As advertisers look for platforms that offer a better return on ad spends, telco Verizon hopes to be the next with its online advertising empire, Oath — which brought in $2 billion of revenue in its first full quarter. Oath has a massive trove of data that it can use to target its ads from Verizon’s subscriber data and deliver personalized ads as effectively as the Big Two. The company also works with MRC-accredited third-party measurement companies that give advertisers more transparency and accountability in advertising, something Google and Facebook are still in the process of doing.
Universally publishers are turning to email newsletters as a tool to retain and lure in new subscribers. It’s “impossible” for readers to keep up with all of the published content, so publishers use this insight for their retention strategies. In exchange for direct access to readers, away from competing with social media algorithms, publishers are offering curated content to help readers parse through the barrage of things to read, listen, and watch in a more intimate relationship.
In the wake of Google facing its highest volume of regulatory pressure from lawsuits, alleging its abuses of monopoly powers, advertisers and consumers wonder about other search engine options. Currently, our industry is dominated by a monopoly that can update, test, self-select, and reconfigure without input. What can we do about it? Try testing other search engines. Brands like Brave and Ecosia are great places to start that are cheap and make an impact.

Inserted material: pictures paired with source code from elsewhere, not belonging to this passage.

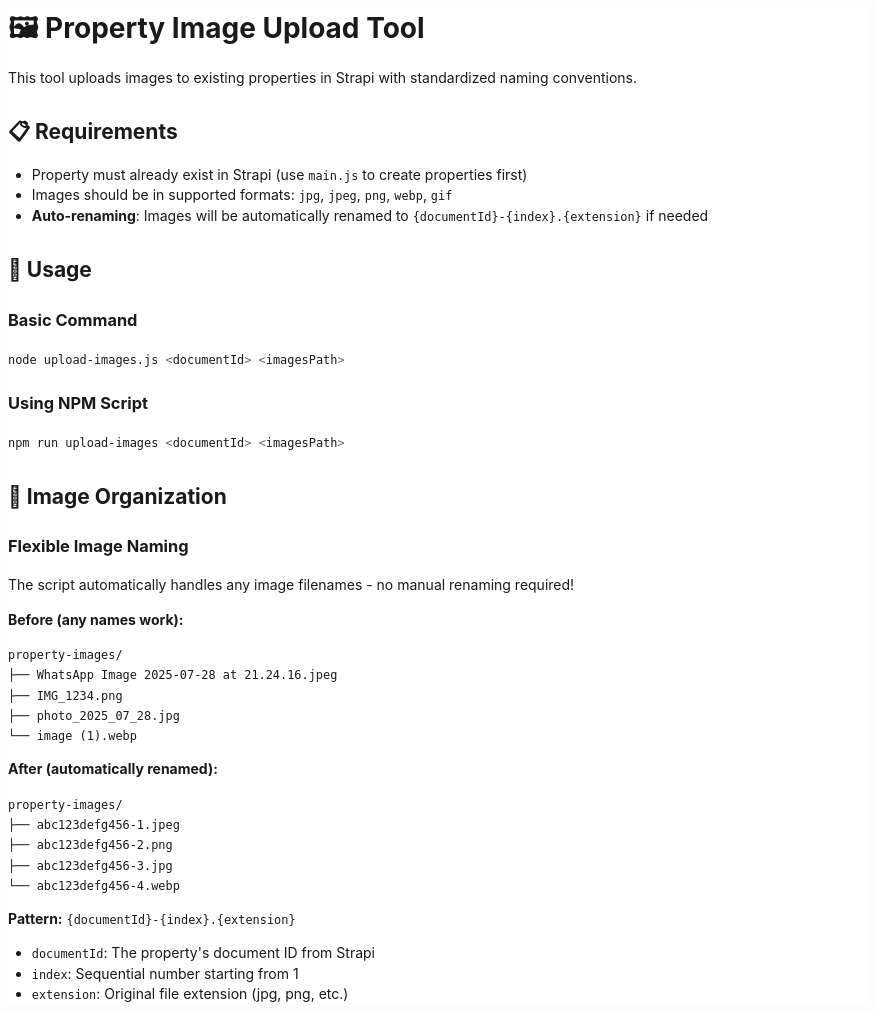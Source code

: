 # 🖼️ Property Image Upload Tool

This tool uploads images to existing properties in Strapi with standardized naming conventions.

## 📋 Requirements

- Property must already exist in Strapi (use `main.js` to create properties first)
- Images should be in supported formats: `jpg`, `jpeg`, `png`, `webp`, `gif`
- **Auto-renaming**: Images will be automatically renamed to `{documentId}-{index}.{extension}` if needed

## 🚀 Usage

### Basic Command
```bash
node upload-images.js <documentId> <imagesPath>
```

### Using NPM Script
```bash
npm run upload-images <documentId> <imagesPath>
```

## 📁 Image Organization

### Flexible Image Naming
The script automatically handles any image filenames - no manual renaming required!

**Before (any names work):**
```
property-images/
├── WhatsApp Image 2025-07-28 at 21.24.16.jpeg
├── IMG_1234.png
├── photo_2025_07_28.jpg
└── image (1).webp
```

**After (automatically renamed):**
```
property-images/
├── abc123defg456-1.jpeg
├── abc123defg456-2.png
├── abc123defg456-3.jpg
└── abc123defg456-4.webp
```

**Pattern:** `{documentId}-{index}.{extension}`
- `documentId`: The property's document ID from Strapi
- `index`: Sequential number starting from 1
- `extension`: Original file extension (jpg, png, etc.)
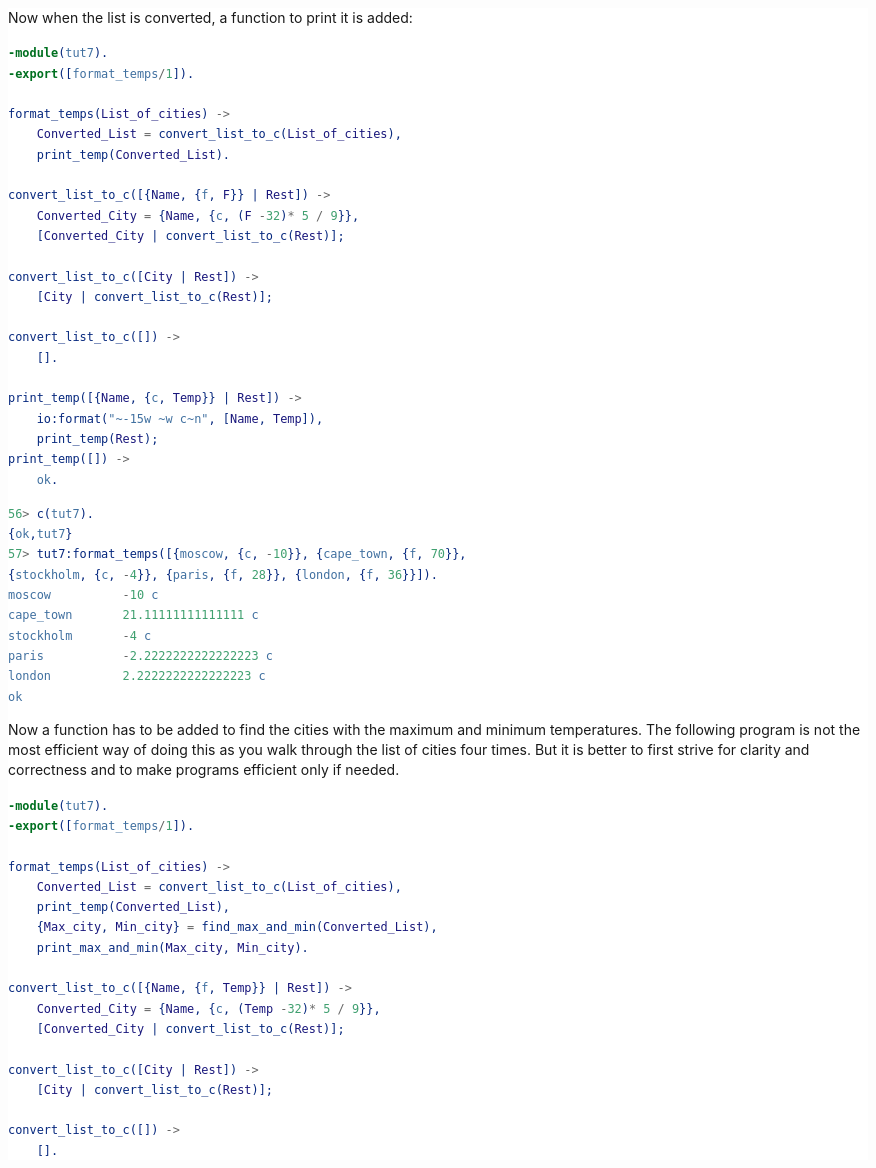 Now when the list is converted, a function to print it is added:

```erlang
-module(tut7).
-export([format_temps/1]).

format_temps(List_of_cities) ->
    Converted_List = convert_list_to_c(List_of_cities),
    print_temp(Converted_List).

convert_list_to_c([{Name, {f, F}} | Rest]) ->
    Converted_City = {Name, {c, (F -32)* 5 / 9}},
    [Converted_City | convert_list_to_c(Rest)];

convert_list_to_c([City | Rest]) ->
    [City | convert_list_to_c(Rest)];

convert_list_to_c([]) ->
    [].

print_temp([{Name, {c, Temp}} | Rest]) ->
    io:format("~-15w ~w c~n", [Name, Temp]),
    print_temp(Rest);
print_temp([]) ->
    ok.
```

```erlang
56> c(tut7).
{ok,tut7}
57> tut7:format_temps([{moscow, {c, -10}}, {cape_town, {f, 70}},
{stockholm, {c, -4}}, {paris, {f, 28}}, {london, {f, 36}}]).
moscow          -10 c
cape_town       21.11111111111111 c
stockholm       -4 c
paris           -2.2222222222222223 c
london          2.2222222222222223 c
ok
```

Now a function has to be added to find the cities with the maximum and minimum
temperatures. The following program is not the most efficient way of doing this
as you walk through the list of cities four times. But it is better to first
strive for clarity and correctness and to make programs efficient only if
needed.

```erlang
-module(tut7).
-export([format_temps/1]).

format_temps(List_of_cities) ->
    Converted_List = convert_list_to_c(List_of_cities),
    print_temp(Converted_List),
    {Max_city, Min_city} = find_max_and_min(Converted_List),
    print_max_and_min(Max_city, Min_city).

convert_list_to_c([{Name, {f, Temp}} | Rest]) ->
    Converted_City = {Name, {c, (Temp -32)* 5 / 9}},
    [Converted_City | convert_list_to_c(Rest)];

convert_list_to_c([City | Rest]) ->
    [City | convert_list_to_c(Rest)];

convert_list_to_c([]) ->
    [].

```
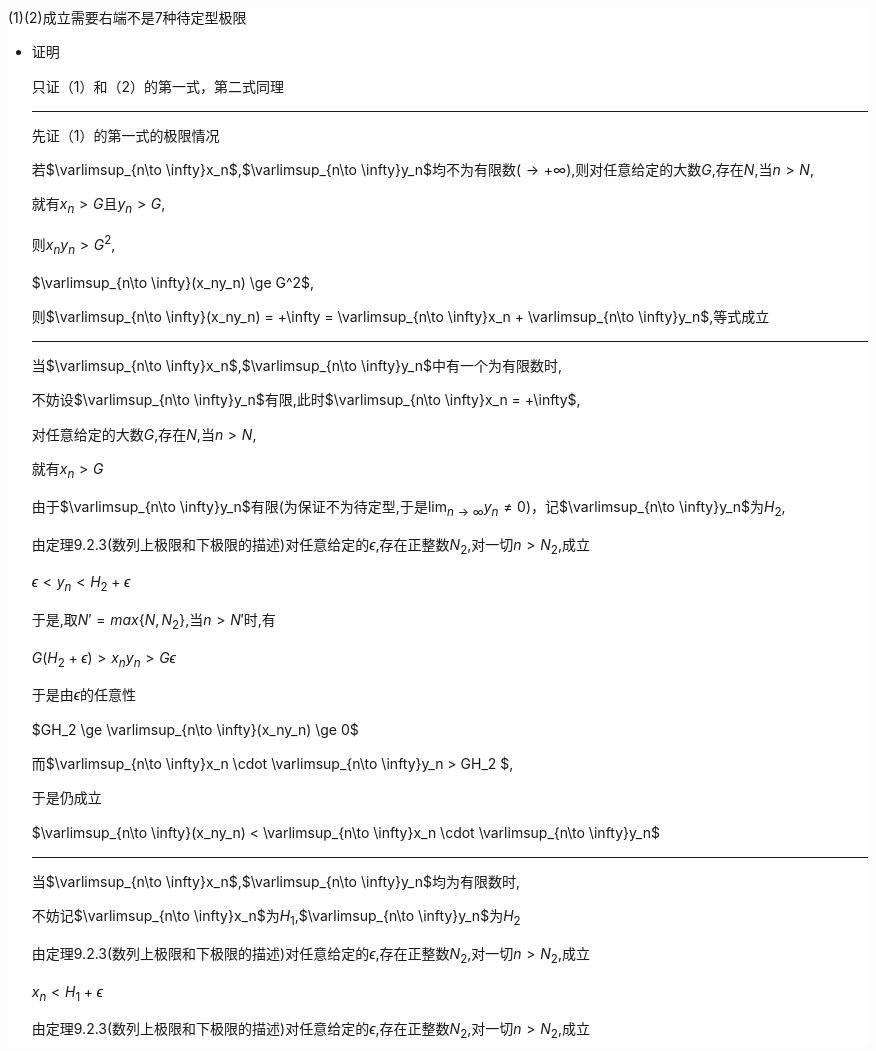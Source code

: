 (1)(2)成立需要右端不是7种待定型极限

- 证明
    
    只证（1）和（2）的第一式，第二式同理
    
    ---
    
    先证（1）的第一式的极限情况
    
    若$\varlimsup_{n\to \infty}x_n$﻿,$\varlimsup_{n\to \infty}y_n$﻿均不为有限数($\to +\infty)$﻿,则对任意给定的大数$G$﻿,存在$N$﻿,当$n > N$﻿,
    
    就有$x_n > G$﻿且$y_n > G$﻿,
    
    则$x_ny_n > G^2$﻿,  
      
    $\varlimsup_{n\to \infty}(x_ny_n) \ge G^2$﻿,
    
    则$\varlimsup_{n\to \infty}(x_ny_n) = +\infty = \varlimsup_{n\to \infty}x_n + \varlimsup_{n\to \infty}y_n$﻿,等式成立
    
    ---
    
    当$\varlimsup_{n\to \infty}x_n$﻿,$\varlimsup_{n\to \infty}y_n$﻿中有一个为有限数时,
    
    不妨设$\varlimsup_{n\to \infty}y_n$﻿有限,此时$\varlimsup_{n\to \infty}x_n = +\infty$﻿,
    
    对任意给定的大数$G$﻿,存在$N$﻿,当$n > N$﻿,
    
    就有$x_n > G$﻿
    
    由于$\varlimsup_{n\to \infty}y_n$﻿有限(为保证不为待定型,于是$\lim_{n\to \infty}y_n \ne 0$﻿)，记$\varlimsup_{n\to \infty}y_n$﻿为$H_2$﻿,
    
    由定理9.2.3(数列上极限和下极限的描述)对任意给定的$\epsilon$﻿,存在正整数$N_2$﻿,对一切$n > N_2$﻿,成立
    
    $\epsilon < y_n < H_2 + \epsilon$
    
    于是,取$N' = max\{N,N_2\}$﻿,当$n > N'$﻿时,有
    
    $G(H_2 + \epsilon) > x_ny_n > G\epsilon$
    
    于是由$\epsilon$﻿的任意性
    
    $GH_2 \ge \varlimsup_{n\to \infty}(x_ny_n) \ge 0$
    
    而$\varlimsup_{n\to \infty}x_n \cdot \varlimsup_{n\to \infty}y_n > GH_2 $﻿,
    
    于是仍成立
    
    $\varlimsup_{n\to \infty}(x_ny_n) < \varlimsup_{n\to \infty}x_n \cdot \varlimsup_{n\to \infty}y_n$
    
    ---
    
    当$\varlimsup_{n\to \infty}x_n$﻿,$\varlimsup_{n\to \infty}y_n$﻿均为有限数时,
    
    不妨记$\varlimsup_{n\to \infty}x_n$﻿为$H_1$﻿,$\varlimsup_{n\to \infty}y_n$﻿为$H_2$﻿
    
    由定理9.2.3(数列上极限和下极限的描述)对任意给定的$\epsilon$﻿,存在正整数$N_2$﻿,对一切$n > N_2$﻿,成立
    
    $x_n < H_1 + \epsilon$
    
    由定理9.2.3(数列上极限和下极限的描述)对任意给定的$\epsilon$﻿,存在正整数$N_2$﻿,对一切$n > N_2$﻿,成立
    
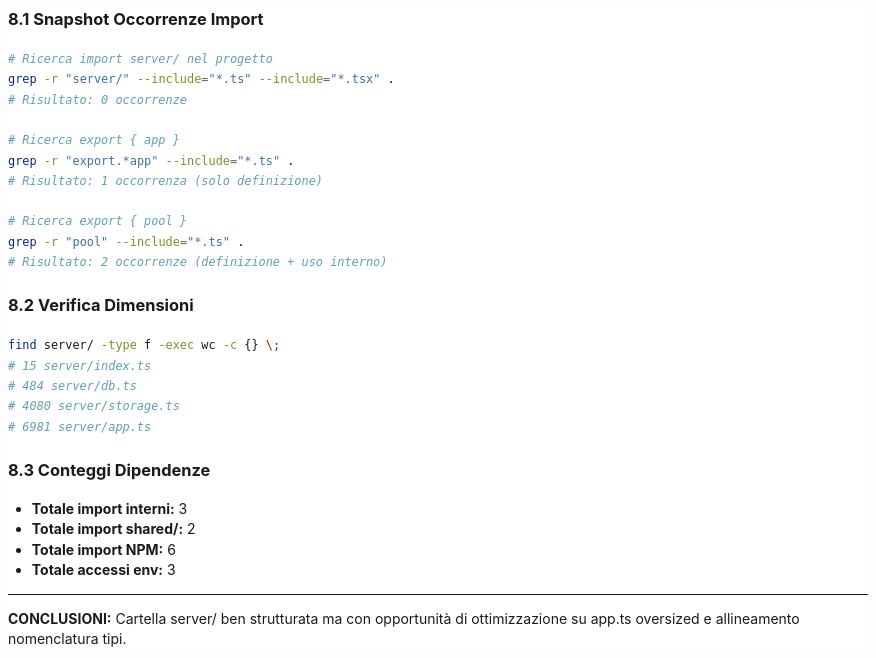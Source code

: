 ### 8.1 Snapshot Occorrenze Import

```bash
# Ricerca import server/ nel progetto
grep -r "server/" --include="*.ts" --include="*.tsx" . 
# Risultato: 0 occorrenze

# Ricerca export { app }
grep -r "export.*app" --include="*.ts" .
# Risultato: 1 occorrenza (solo definizione)

# Ricerca export { pool }  
grep -r "pool" --include="*.ts" .
# Risultato: 2 occorrenze (definizione + uso interno)
```

### 8.2 Verifica Dimensioni

```bash
find server/ -type f -exec wc -c {} \;
# 15 server/index.ts
# 484 server/db.ts  
# 4080 server/storage.ts
# 6981 server/app.ts
```

### 8.3 Conteggi Dipendenze

- **Totale import interni:** 3
- **Totale import shared/:** 2  
- **Totale import NPM:** 6
- **Totale accessi env:** 3

---

**CONCLUSIONI:** Cartella server/ ben strutturata ma con opportunità di ottimizzazione su app.ts oversized e allineamento nomenclatura tipi.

Walmart Connect, the retailer’s advertising business in the US, is attracting more and more marketers as it grew 95% year-over-year in Q2. It leverages its owned properties, builds in-store experiences, and uses extensive first-party data to improve ad performance elsewhere. This year, the company is on track to hit $75 billion in global e-commerce sales as it looks to modernize more of its technology and build innovative solutions across the enterprise.
Younger generations are hopping on the Buy Now Pay Later trend because of their convenience, to keep up with peers, and to save money from high-interest credit card rates. Demand and investor interest are also beginning to pick up with Square saying it will purchase Afterpay and Apple reportedly teaming up with Affirm Holdings Inc.’s PayBright.